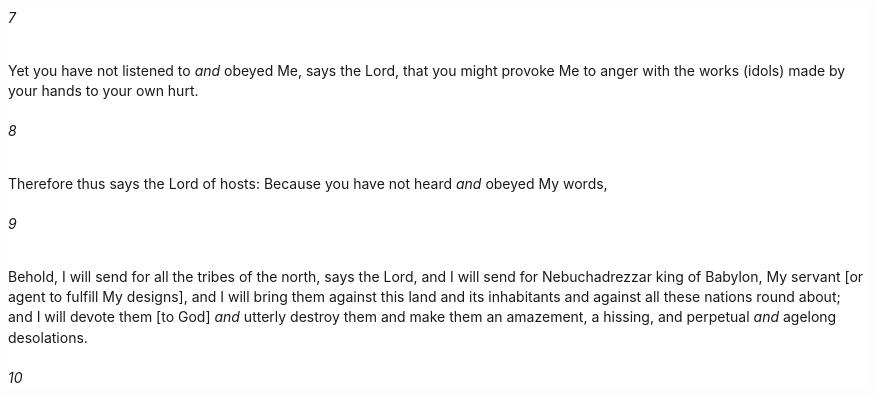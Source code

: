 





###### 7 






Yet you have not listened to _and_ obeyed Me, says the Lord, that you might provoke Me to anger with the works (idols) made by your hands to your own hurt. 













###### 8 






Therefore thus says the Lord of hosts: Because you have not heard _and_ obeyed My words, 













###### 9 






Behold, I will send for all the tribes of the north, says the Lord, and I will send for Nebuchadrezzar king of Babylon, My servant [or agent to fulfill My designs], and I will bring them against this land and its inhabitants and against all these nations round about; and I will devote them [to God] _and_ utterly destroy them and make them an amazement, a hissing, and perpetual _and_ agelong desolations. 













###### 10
= = = =
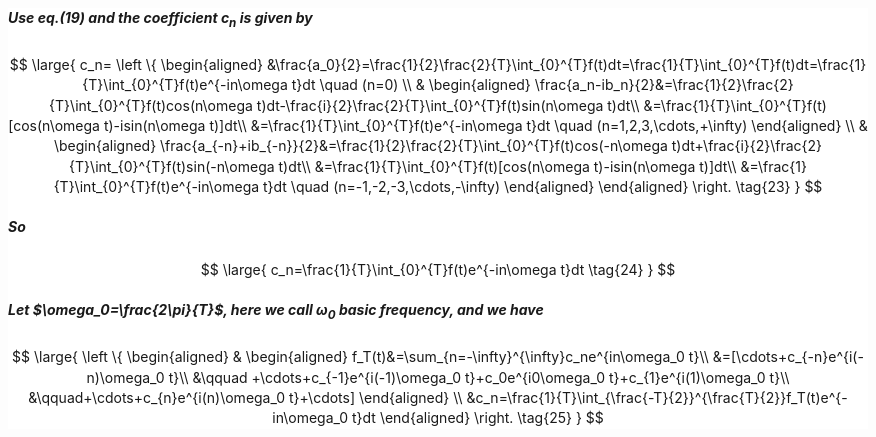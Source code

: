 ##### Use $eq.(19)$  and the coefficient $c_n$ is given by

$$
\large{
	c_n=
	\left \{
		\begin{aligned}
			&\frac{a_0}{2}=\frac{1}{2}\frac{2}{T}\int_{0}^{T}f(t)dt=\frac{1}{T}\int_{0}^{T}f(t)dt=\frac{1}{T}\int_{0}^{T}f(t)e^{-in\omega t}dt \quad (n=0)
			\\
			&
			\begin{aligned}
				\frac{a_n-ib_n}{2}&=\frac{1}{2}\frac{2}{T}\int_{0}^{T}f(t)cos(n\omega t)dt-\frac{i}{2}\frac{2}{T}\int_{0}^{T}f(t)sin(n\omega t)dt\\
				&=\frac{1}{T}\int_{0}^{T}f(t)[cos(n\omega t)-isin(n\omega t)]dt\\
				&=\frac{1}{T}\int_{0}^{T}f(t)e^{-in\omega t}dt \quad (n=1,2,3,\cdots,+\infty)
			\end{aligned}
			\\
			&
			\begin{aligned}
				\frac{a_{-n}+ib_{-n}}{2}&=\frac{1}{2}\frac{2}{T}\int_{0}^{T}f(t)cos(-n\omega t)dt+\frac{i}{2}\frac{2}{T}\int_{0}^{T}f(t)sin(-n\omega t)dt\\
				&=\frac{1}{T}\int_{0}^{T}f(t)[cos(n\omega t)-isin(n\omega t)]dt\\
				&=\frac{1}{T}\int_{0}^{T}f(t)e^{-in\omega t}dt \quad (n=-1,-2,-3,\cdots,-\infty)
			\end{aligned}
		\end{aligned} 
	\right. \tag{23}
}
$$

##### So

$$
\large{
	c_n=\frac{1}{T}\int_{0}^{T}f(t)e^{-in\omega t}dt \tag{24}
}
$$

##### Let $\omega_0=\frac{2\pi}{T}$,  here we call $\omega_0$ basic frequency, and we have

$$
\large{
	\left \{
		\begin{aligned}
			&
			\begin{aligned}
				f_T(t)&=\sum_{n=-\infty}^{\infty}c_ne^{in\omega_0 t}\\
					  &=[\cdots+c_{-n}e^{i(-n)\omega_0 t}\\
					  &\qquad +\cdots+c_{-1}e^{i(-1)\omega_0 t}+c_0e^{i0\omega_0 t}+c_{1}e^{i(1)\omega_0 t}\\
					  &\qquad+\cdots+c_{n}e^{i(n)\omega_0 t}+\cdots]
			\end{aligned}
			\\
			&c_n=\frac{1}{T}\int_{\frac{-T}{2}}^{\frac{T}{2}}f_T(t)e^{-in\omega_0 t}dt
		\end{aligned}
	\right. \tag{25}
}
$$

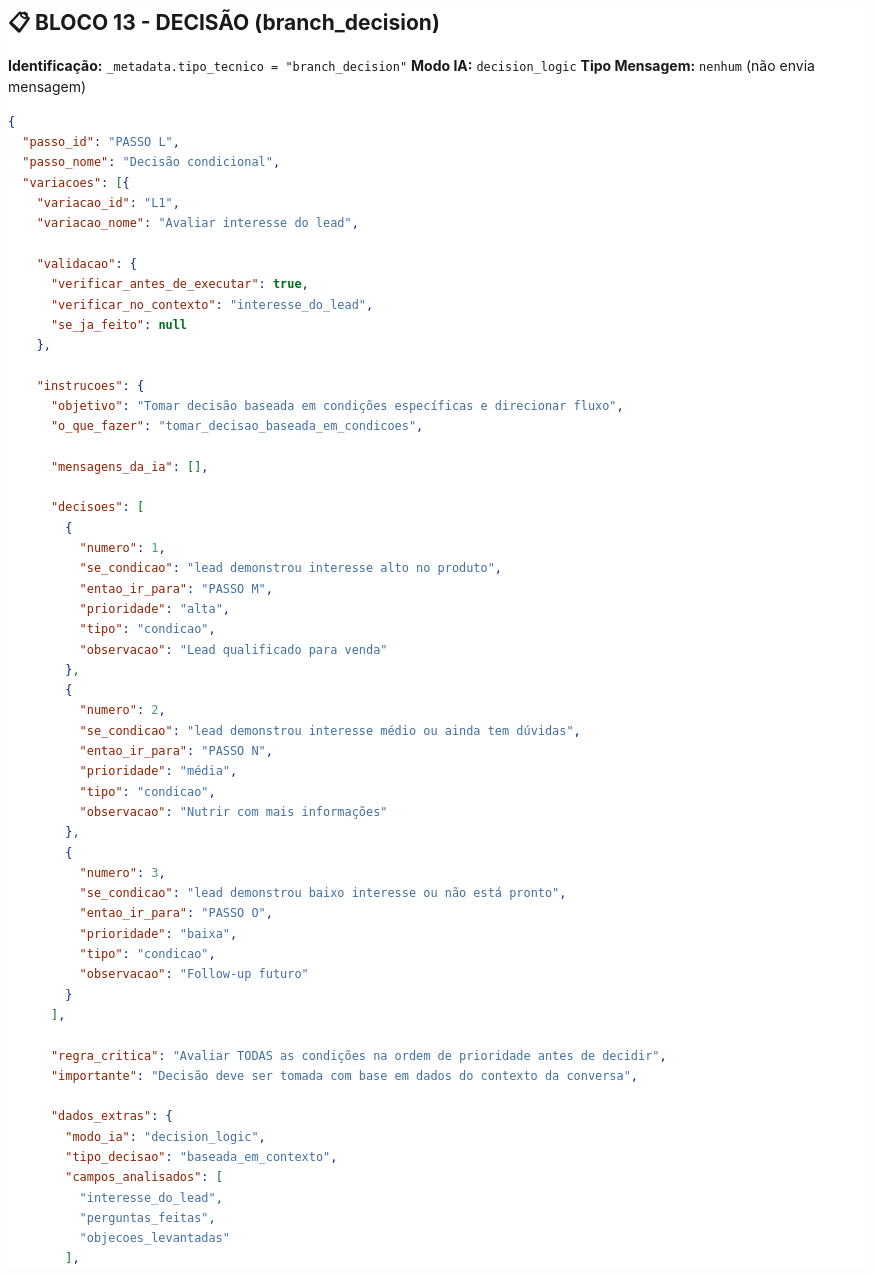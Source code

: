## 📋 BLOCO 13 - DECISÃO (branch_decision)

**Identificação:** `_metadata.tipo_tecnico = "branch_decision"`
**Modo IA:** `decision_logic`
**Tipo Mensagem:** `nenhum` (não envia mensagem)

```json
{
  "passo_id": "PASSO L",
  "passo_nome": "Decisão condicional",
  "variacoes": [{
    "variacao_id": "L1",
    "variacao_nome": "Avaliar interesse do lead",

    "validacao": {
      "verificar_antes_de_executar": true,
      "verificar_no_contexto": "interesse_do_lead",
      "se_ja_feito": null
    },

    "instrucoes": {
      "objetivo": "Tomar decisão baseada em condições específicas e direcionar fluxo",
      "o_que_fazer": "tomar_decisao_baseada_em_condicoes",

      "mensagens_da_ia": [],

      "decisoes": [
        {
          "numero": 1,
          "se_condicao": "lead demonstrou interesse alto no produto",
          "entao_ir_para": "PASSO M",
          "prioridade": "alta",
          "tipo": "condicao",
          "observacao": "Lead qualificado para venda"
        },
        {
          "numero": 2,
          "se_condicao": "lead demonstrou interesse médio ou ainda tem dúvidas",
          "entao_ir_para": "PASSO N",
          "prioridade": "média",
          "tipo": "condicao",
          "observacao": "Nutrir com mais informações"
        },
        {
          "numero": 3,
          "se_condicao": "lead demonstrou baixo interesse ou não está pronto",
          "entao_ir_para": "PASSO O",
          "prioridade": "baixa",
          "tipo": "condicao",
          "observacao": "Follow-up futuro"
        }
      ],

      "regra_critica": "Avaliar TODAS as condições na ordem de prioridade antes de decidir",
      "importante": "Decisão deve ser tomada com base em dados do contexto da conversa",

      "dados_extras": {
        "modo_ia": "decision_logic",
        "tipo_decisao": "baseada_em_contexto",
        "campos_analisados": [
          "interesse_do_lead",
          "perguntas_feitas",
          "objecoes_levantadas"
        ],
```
= = = =
» Description of the task
The answer should be one number, the count of lines above that contain "prioridade".

» Answer space
4